Runtime behavior is configured through environment variables and provider runtime construction in `src/rights_filter/integrations/env_clients.py`.

Examples of configurable areas:

- Google Cloud Vision API key and request limits;
- Naver client ID/secret and query limits;
- Google Custom Search key/CX when used;
- Ollama base URL and model;
- daily limits and provider-specific policies;
- automatic Naver query limits;
- search result image comparison thresholds.

When a required external credential is missing, the corresponding tool can be disabled while the internal workflow continues.

## 14. Why This Can Be Described as an AI/ML System

The project can accurately be described as using AI/ML because it includes:

- ML-based computer vision through Google Cloud Vision Web Detection;
- local generative AI summarization through Ollama;
- classical computer vision face/person presence detection;
- algorithmic image similarity through perceptual hashing;
- rule-based evidence scoring for review triage.

The strongest and most accurate positioning is:

> Copyrighter is an AI/ML-assisted image rights review platform that automatically collects, compares, and summarizes source-linked evidence, while keeping final rights decisions under human operator control.

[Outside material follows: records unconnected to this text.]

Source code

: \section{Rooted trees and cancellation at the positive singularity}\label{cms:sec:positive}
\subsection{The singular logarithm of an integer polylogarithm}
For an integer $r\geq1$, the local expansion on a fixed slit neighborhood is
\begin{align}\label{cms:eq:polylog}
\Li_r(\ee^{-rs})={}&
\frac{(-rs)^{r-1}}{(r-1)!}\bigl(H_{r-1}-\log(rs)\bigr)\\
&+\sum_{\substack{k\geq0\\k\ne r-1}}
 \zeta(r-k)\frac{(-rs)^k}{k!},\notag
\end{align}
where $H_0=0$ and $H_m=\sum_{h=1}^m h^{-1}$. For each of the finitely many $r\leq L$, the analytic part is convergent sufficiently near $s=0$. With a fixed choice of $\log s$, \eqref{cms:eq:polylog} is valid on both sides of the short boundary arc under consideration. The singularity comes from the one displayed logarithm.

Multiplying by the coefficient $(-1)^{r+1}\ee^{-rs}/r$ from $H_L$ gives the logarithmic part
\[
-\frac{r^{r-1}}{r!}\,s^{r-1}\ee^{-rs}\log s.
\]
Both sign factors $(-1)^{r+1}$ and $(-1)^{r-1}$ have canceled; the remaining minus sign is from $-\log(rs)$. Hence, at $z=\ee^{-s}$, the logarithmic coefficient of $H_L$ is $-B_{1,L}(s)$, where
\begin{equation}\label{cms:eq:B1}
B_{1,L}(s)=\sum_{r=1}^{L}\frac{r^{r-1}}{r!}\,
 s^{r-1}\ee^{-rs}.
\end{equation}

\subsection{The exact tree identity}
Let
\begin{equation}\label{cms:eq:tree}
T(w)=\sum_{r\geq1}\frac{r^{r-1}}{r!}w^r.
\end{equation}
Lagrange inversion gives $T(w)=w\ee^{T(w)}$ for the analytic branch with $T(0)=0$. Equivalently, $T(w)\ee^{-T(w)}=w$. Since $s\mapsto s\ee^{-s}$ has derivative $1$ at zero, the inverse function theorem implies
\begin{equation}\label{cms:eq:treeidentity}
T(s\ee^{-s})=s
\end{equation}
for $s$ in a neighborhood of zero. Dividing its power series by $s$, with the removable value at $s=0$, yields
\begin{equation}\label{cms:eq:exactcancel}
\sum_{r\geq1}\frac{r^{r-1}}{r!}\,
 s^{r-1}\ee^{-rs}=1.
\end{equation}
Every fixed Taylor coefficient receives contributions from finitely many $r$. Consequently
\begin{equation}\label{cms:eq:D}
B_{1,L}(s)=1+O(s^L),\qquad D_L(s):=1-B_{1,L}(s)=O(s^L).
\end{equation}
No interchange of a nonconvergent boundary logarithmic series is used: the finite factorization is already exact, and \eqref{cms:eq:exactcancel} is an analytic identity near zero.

## 15. Current Limitations

The system is a review-assistance platform, not a legal decision engine. Known limitations include:

- image similarity does not prove copyright ownership;
- search results can be incomplete, duplicated, stale, or misleading;
- weak labels and visually similar images are low-confidence signals;
- LLM summaries can only be trusted to the extent that the source evidence is complete and correctly linked;
- provider failures and quota limits must be visible to operators rather than silently treated as low risk.

These limitations are handled by surfacing evidence, source links, provider status, and manual operator controls in the UI.